- _Given entries_:

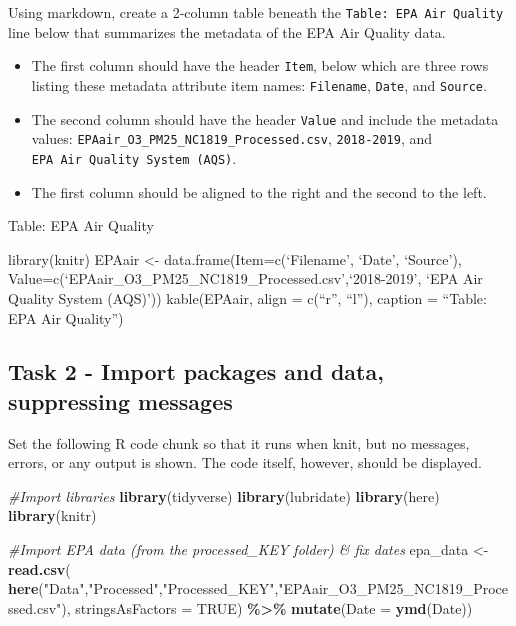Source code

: \documentclass[
]{article}
\newenvironment{Shaded}{\begin{snugshade}}{\end{snugshade}}
\newcommand{\AttributeTok}[1]{\textcolor[rgb]{0.13,0.29,0.53}{#1}}
\newcommand{\CommentTok}[1]{\textcolor[rgb]{0.56,0.35,0.01}{\textit{#1}}}
\newcommand{\ConstantTok}[1]{\textcolor[rgb]{0.56,0.35,0.01}{#1}}
\newcommand{\FunctionTok}[1]{\textcolor[rgb]{0.13,0.29,0.53}{\textbf{#1}}}
\newcommand{\NormalTok}[1]{#1}
\newcommand{\OtherTok}[1]{\textcolor[rgb]{0.56,0.35,0.01}{#1}}
\newcommand{\SpecialCharTok}[1]{\textcolor[rgb]{0.81,0.36,0.00}{\textbf{#1}}}
\newcommand{\StringTok}[1]{\textcolor[rgb]{0.31,0.60,0.02}{#1}}
\begin{document}
Using markdown, create a 2-column table beneath the
\texttt{Table:\ EPA\ Air\ Quality} line below that summarizes the
metadata of the EPA Air Quality data.

\begin{itemize}
\item
  The first column should have the header \texttt{Item}, below which are
  three rows listing these metadata attribute item names:
  \texttt{Filename}, \texttt{Date}, and \texttt{Source}.
\item
  The second column should have the header \texttt{Value} and include
  the metadata values: \texttt{EPAair\_O3\_PM25\_NC1819\_Processed.csv},
  \texttt{2018-2019}, and \texttt{EPA\ Air\ Quality\ System\ (AQS)}.
\item
  The first column should be aligned to the right and the second to the
  left.
\end{itemize}

Table: EPA Air Quality

library(knitr) EPAair \textless- data.frame(Item=c(`Filename', `Date',
`Source'),
Value=c(`EPAair\_O3\_PM25\_NC1819\_Processed.csv',`2018-2019', `EPA Air
Quality System (AQS)')) kable(EPAair, align = c(``r'', ``l''), caption =
``Table: EPA Air Quality'')

\subsection{Task 2 - Import packages and data, suppressing
messages}\label{task-2---import-packages-and-data-suppressing-messages}

Set the following R code chunk so that it runs when knit, but no
messages, errors, or any output is shown. The code itself, however,
should be displayed.

\begin{Shaded}
\begin{Highlighting}[]
\CommentTok{\#Import libraries}
\FunctionTok{library}\NormalTok{(tidyverse)}
\FunctionTok{library}\NormalTok{(lubridate)}
\FunctionTok{library}\NormalTok{(here)}
\FunctionTok{library}\NormalTok{(knitr)}



\CommentTok{\#Import EPA data (from the processed\_KEY folder) \& fix dates}
\NormalTok{epa\_data }\OtherTok{\textless{}{-}} \FunctionTok{read.csv}\NormalTok{(}
  \FunctionTok{here}\NormalTok{(}\StringTok{"Data"}\NormalTok{,}\StringTok{"Processed"}\NormalTok{,}\StringTok{"Processed\_KEY"}\NormalTok{,}\StringTok{"EPAair\_O3\_PM25\_NC1819\_Processed.csv"}\NormalTok{),}
  \AttributeTok{stringsAsFactors =} \ConstantTok{TRUE}\NormalTok{) }\SpecialCharTok{\%\textgreater{}\%} 
  \FunctionTok{mutate}\NormalTok{(}\AttributeTok{Date =} \FunctionTok{ymd}\NormalTok{(Date))}
\end{Highlighting}
\end{Shaded}
\end{document}
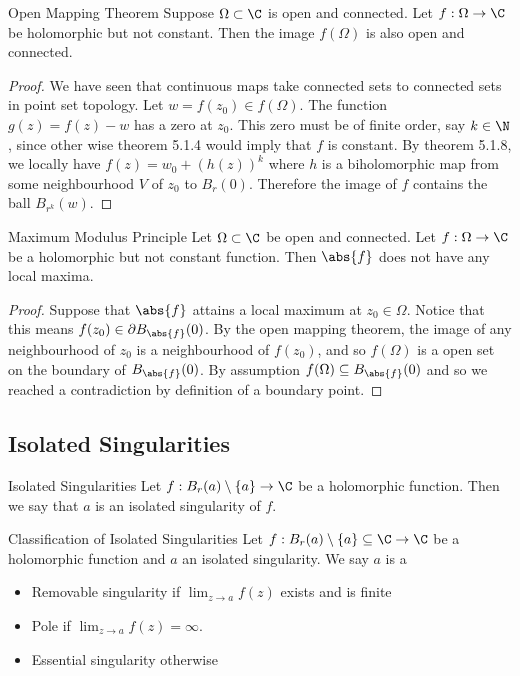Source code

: \documentclass[a4paper]{article}
\begin{document}
\begin{thm}{Open Mapping Theorem}{} Suppose $\Omega\subset\C$ is open and connected. Let $f:\Omega\to\C$ be holomorphic but not constant. Then the image $f(\Omega)$ is also open and connected. 
\begin{proof}
We have seen that continuous maps take connected sets to connected sets in point set topology. Let $w=f(z_0)\in f(\Omega)$. The function $g(z)=f(z)-w$ has a zero at $z_0$. This zero must be of finite order, say $k\in\N$, since other wise theorem 5.1.4 would imply that $f$ is constant. By theorem 5.1.8, we locally have $f(z)=w_0+(h(z))^k$ where $h$ is a biholomorphic map from some neighbourhood $V$ of $z_0$ to $B_r(0)$. Therefore the image of $f$ contains the ball $B_{r^k}(w)$. 
\end{proof}
\end{thm}

\begin{crl}{Maximum Modulus Principle}{} Let $\Omega\subset\C$ be open and connected. Let $f:\Omega\to\C$ be a holomorphic but not constant function. Then $\abs{f}$ does not have any local maxima. 
\begin{proof}
Suppose that $\abs{f}$ attains a local maximum at $z_0\in\Omega$. Notice that this means $f(z_0)\in\partial B_{\abs{f}}(0)$. By the open mapping theorem, the image of any neighbourhood of $z_0$ is a neighbourhood of $f(z_0)$, and so $f(\Omega)$ is a open set on the boundary of $B_{\abs{f}}(0)$. By assumption $f(\Omega)\subseteq B_{\abs{f}}(0)$ and so we reached a contradiction by definition of a boundary point. 
\end{proof}
\end{crl}

\subsection{Isolated Singularities}
\begin{defn}{Isolated Singularities}{} Let $f:B_r(a)\setminus\{a\}\to\C$ be a holomorphic function. Then we say that $a$ is an isolated singularity of $f$. 
\end{defn}

\begin{defn}{Classification of Isolated Singularities}{} Let $f:B_r(a)\setminus\{a\}\subseteq\C\to\C$ be a holomorphic function and $a$ an isolated singularity. We say $a$ is a
\begin{itemize}
\item Removable singularity if $\lim_{z\to a}f(z)$ exists and is finite
\item Pole if $\lim_{z\to a}f(z)=\infty$. 
\item Essential singularity otherwise
\end{itemize}
\end{defn}
\end{document}
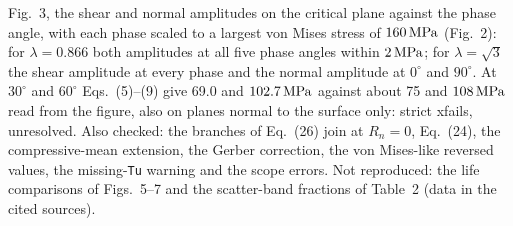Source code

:  Fig.~3, the shear and normal amplitudes on the critical plane against the phase
angle, with each phase scaled to a largest von Mises stress of $160\,\mathrm{MPa}$ (Fig.~2): for $\lambda=0.866$
both amplitudes at all five phase angles within $2\,\mathrm{MPa}$; for $\lambda=\sqrt3$ the shear amplitude at
every phase and the normal amplitude at $0^\circ$ and $90^\circ$. At $30^\circ$ and $60^\circ$
Eqs.~(5)--(9) give 69.0 and $102.7\,\mathrm{MPa}$ against about 75 and $108\,\mathrm{MPa}$ read from the figure, also on
planes normal to the surface only: strict xfails, unresolved. Also checked: the branches of Eq.~(26)
join at $R_n=0$, Eq.~(24), the compressive-mean extension, the Gerber correction, the von Mises-like
reversed values, the missing-\texttt{Tu} warning and the scope errors. Not reproduced: the life
comparisons of Figs.~5--7 and the scatter-band fractions of Table~2 (data in the cited sources).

- _Description of the task_: Please give all of the material again, exactly, without the images.

- _Solution_:
Source code

: \documentclass[
]{article}
\newenvironment{Shaded}{\begin{snugshade}}{\end{snugshade}}
\newcommand{\AttributeTok}[1]{\textcolor[rgb]{0.13,0.29,0.53}{#1}}
\newcommand{\CommentTok}[1]{\textcolor[rgb]{0.56,0.35,0.01}{\textit{#1}}}
\newcommand{\ConstantTok}[1]{\textcolor[rgb]{0.56,0.35,0.01}{#1}}
\newcommand{\FunctionTok}[1]{\textcolor[rgb]{0.13,0.29,0.53}{\textbf{#1}}}
\newcommand{\NormalTok}[1]{#1}
\newcommand{\OtherTok}[1]{\textcolor[rgb]{0.56,0.35,0.01}{#1}}
\newcommand{\SpecialCharTok}[1]{\textcolor[rgb]{0.81,0.36,0.00}{\textbf{#1}}}
\newcommand{\StringTok}[1]{\textcolor[rgb]{0.31,0.60,0.02}{#1}}
\begin{document}
Using markdown, create a 2-column table beneath the
\texttt{Table:\ EPA\ Air\ Quality} line below that summarizes the
metadata of the EPA Air Quality data.

\begin{itemize}
\item
  The first column should have the header \texttt{Item}, below which are
  three rows listing these metadata attribute item names:
  \texttt{Filename}, \texttt{Date}, and \texttt{Source}.
\item
  The second column should have the header \texttt{Value} and include
  the metadata values: \texttt{EPAair\_O3\_PM25\_NC1819\_Processed.csv},
  \texttt{2018-2019}, and \texttt{EPA\ Air\ Quality\ System\ (AQS)}.
\item
  The first column should be aligned to the right and the second to the
  left.
\end{itemize}

Table: EPA Air Quality

library(knitr) EPAair \textless- data.frame(Item=c(`Filename', `Date',
`Source'),
Value=c(`EPAair\_O3\_PM25\_NC1819\_Processed.csv',`2018-2019', `EPA Air
Quality System (AQS)')) kable(EPAair, align = c(``r'', ``l''), caption =
``Table: EPA Air Quality'')

\subsection{Task 2 - Import packages and data, suppressing
messages}\label{task-2---import-packages-and-data-suppressing-messages}

Set the following R code chunk so that it runs when knit, but no
messages, errors, or any output is shown. The code itself, however,
should be displayed.

\begin{Shaded}
\begin{Highlighting}[]
\CommentTok{\#Import libraries}
\FunctionTok{library}\NormalTok{(tidyverse)}
\FunctionTok{library}\NormalTok{(lubridate)}
\FunctionTok{library}\NormalTok{(here)}
\FunctionTok{library}\NormalTok{(knitr)}



\CommentTok{\#Import EPA data (from the processed\_KEY folder) \& fix dates}
\NormalTok{epa\_data }\OtherTok{\textless{}{-}} \FunctionTok{read.csv}\NormalTok{(}
  \FunctionTok{here}\NormalTok{(}\StringTok{"Data"}\NormalTok{,}\StringTok{"Processed"}\NormalTok{,}\StringTok{"Processed\_KEY"}\NormalTok{,}\StringTok{"EPAair\_O3\_PM25\_NC1819\_Processed.csv"}\NormalTok{),}
  \AttributeTok{stringsAsFactors =} \ConstantTok{TRUE}\NormalTok{) }\SpecialCharTok{\%\textgreater{}\%} 
  \FunctionTok{mutate}\NormalTok{(}\AttributeTok{Date =} \FunctionTok{ymd}\NormalTok{(Date))}
\end{Highlighting}
\end{Shaded}
\end{document}
Source code

: \documentclass[a4paper]{article}
\begin{document}
\begin{thm}{Open Mapping Theorem}{} Suppose $\Omega\subset\C$ is open and connected. Let $f:\Omega\to\C$ be holomorphic but not constant. Then the image $f(\Omega)$ is also open and connected. 
\begin{proof}
We have seen that continuous maps take connected sets to connected sets in point set topology. Let $w=f(z_0)\in f(\Omega)$. The function $g(z)=f(z)-w$ has a zero at $z_0$. This zero must be of finite order, say $k\in\N$, since other wise theorem 5.1.4 would imply that $f$ is constant. By theorem 5.1.8, we locally have $f(z)=w_0+(h(z))^k$ where $h$ is a biholomorphic map from some neighbourhood $V$ of $z_0$ to $B_r(0)$. Therefore the image of $f$ contains the ball $B_{r^k}(w)$. 
\end{proof}
\end{thm}

\begin{crl}{Maximum Modulus Principle}{} Let $\Omega\subset\C$ be open and connected. Let $f:\Omega\to\C$ be a holomorphic but not constant function. Then $\abs{f}$ does not have any local maxima. 
\begin{proof}
Suppose that $\abs{f}$ attains a local maximum at $z_0\in\Omega$. Notice that this means $f(z_0)\in\partial B_{\abs{f}}(0)$. By the open mapping theorem, the image of any neighbourhood of $z_0$ is a neighbourhood of $f(z_0)$, and so $f(\Omega)$ is a open set on the boundary of $B_{\abs{f}}(0)$. By assumption $f(\Omega)\subseteq B_{\abs{f}}(0)$ and so we reached a contradiction by definition of a boundary point. 
\end{proof}
\end{crl}

\subsection{Isolated Singularities}
\begin{defn}{Isolated Singularities}{} Let $f:B_r(a)\setminus\{a\}\to\C$ be a holomorphic function. Then we say that $a$ is an isolated singularity of $f$. 
\end{defn}

\begin{defn}{Classification of Isolated Singularities}{} Let $f:B_r(a)\setminus\{a\}\subseteq\C\to\C$ be a holomorphic function and $a$ an isolated singularity. We say $a$ is a
\begin{itemize}
\item Removable singularity if $\lim_{z\to a}f(z)$ exists and is finite
\item Pole if $\lim_{z\to a}f(z)=\infty$. 
\item Essential singularity otherwise
\end{itemize}
\end{defn}
\end{document}
Source code

:  Fig.~3, the shear and normal amplitudes on the critical plane against the phase
angle, with each phase scaled to a largest von Mises stress of $160\,\mathrm{MPa}$ (Fig.~2): for $\lambda=0.866$
both amplitudes at all five phase angles within $2\,\mathrm{MPa}$; for $\lambda=\sqrt3$ the shear amplitude at
every phase and the normal amplitude at $0^\circ$ and $90^\circ$. At $30^\circ$ and $60^\circ$
Eqs.~(5)--(9) give 69.0 and $102.7\,\mathrm{MPa}$ against about 75 and $108\,\mathrm{MPa}$ read from the figure, also on
planes normal to the surface only: strict xfails, unresolved. Also checked: the branches of Eq.~(26)
join at $R_n=0$, Eq.~(24), the compressive-mean extension, the Gerber correction, the von Mises-like
reversed values, the missing-\texttt{Tu} warning and the scope errors. Not reproduced: the life
comparisons of Figs.~5--7 and the scatter-band fractions of Table~2 (data in the cited sources).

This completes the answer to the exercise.